---------- DATA EXTRACT
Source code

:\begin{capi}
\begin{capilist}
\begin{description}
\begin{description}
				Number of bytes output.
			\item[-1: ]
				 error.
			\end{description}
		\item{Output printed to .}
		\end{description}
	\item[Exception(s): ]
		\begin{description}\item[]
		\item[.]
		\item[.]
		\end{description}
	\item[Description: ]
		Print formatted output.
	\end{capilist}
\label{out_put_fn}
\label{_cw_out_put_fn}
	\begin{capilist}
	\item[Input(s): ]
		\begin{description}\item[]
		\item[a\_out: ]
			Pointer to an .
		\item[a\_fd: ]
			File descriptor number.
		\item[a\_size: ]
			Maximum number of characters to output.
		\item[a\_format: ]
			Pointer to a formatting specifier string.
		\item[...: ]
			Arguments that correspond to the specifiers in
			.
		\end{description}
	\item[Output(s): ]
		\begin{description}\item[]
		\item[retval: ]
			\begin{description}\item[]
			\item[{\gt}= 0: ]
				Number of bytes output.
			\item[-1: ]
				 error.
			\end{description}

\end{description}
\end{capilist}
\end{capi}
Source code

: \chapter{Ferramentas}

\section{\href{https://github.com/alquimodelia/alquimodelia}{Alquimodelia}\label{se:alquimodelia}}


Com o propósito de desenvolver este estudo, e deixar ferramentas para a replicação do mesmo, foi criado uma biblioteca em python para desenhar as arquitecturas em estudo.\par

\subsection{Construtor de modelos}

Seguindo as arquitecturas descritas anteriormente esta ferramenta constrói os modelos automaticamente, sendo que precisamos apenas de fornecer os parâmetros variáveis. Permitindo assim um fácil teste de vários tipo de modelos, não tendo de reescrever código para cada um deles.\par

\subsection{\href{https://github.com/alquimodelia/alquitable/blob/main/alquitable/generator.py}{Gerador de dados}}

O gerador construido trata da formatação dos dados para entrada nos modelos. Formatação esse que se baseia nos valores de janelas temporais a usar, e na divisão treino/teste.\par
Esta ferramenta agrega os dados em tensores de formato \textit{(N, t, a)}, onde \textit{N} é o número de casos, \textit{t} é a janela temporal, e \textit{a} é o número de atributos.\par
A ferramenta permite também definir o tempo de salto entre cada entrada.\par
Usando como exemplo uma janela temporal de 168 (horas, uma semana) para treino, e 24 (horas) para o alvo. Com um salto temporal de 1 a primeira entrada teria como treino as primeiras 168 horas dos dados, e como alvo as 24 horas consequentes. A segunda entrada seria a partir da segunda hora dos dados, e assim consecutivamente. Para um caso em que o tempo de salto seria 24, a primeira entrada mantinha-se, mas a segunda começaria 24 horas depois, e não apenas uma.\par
--------------------
WORK TASK:
Check each line of the material for the word "salto". Copy the ones that have it.

RESPONSE TO THE EXERCISE:
A ferramenta permite também definir o tempo de salto entre cada entrada.\par
Usando como exemplo uma janela temporal de 168 (horas, uma semana) para treino, e 24 (horas) para o alvo. Com um salto temporal de 1 a primeira entrada teria como treino as primeiras 168 horas dos dados, e como alvo as 24 horas consequentes. A segunda entrada seria a partir da segunda hora dos dados, e assim consecutivamente. Para um caso em que o tempo de salto seria 24, a primeira entrada mantinha-se, mas a segunda começaria 24 horas depois, e não apenas uma.\par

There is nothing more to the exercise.